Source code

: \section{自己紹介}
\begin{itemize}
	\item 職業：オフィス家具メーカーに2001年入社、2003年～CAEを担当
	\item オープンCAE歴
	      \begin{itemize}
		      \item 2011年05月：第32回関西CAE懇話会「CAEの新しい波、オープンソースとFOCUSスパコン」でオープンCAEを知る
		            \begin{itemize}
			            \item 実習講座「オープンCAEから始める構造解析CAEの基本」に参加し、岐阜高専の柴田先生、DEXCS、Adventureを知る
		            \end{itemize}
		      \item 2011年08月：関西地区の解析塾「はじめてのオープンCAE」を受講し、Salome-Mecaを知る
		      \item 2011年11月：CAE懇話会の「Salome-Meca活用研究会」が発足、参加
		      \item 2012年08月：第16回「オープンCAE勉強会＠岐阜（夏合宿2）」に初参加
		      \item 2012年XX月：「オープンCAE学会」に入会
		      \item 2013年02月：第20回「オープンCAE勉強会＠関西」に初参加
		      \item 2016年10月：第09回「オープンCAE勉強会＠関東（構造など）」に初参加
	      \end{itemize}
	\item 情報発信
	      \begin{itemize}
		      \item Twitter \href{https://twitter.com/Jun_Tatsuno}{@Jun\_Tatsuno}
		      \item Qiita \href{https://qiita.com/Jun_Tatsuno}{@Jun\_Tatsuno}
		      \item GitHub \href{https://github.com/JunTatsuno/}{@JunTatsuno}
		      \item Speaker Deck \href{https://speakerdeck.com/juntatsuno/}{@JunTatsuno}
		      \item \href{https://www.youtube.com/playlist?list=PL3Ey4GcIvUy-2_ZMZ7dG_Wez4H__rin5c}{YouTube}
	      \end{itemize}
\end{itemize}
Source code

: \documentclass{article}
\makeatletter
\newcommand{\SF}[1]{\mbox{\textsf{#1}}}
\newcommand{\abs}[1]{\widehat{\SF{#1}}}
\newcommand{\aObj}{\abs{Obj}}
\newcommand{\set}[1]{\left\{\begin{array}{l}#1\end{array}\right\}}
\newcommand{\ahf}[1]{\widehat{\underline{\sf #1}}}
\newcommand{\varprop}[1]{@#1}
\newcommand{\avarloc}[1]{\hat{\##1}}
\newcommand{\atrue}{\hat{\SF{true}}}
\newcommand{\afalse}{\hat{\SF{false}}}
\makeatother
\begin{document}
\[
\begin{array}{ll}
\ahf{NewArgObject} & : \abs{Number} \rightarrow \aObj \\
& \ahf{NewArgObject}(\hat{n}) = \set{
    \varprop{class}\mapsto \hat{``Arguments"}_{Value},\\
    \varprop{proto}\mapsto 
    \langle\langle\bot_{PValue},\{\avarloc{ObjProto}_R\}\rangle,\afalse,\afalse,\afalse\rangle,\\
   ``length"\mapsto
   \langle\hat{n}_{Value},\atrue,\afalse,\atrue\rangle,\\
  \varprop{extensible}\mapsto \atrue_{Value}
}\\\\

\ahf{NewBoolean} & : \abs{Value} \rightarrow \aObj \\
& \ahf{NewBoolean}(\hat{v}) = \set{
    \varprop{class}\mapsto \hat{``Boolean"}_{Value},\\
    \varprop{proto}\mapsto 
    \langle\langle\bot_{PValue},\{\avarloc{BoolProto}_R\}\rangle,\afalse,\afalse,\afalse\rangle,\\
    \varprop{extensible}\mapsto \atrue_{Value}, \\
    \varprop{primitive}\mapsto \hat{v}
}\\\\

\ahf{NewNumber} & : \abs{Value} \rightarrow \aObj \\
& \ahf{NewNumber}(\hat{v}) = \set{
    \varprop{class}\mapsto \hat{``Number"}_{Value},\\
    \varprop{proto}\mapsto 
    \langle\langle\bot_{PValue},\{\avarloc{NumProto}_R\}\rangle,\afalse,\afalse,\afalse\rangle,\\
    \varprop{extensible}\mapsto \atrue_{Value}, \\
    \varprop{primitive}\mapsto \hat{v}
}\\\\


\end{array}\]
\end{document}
###
**Problem details**
A bare number is the whole answer: state how many lines in the data above contain "href".

**Exercise answer**
5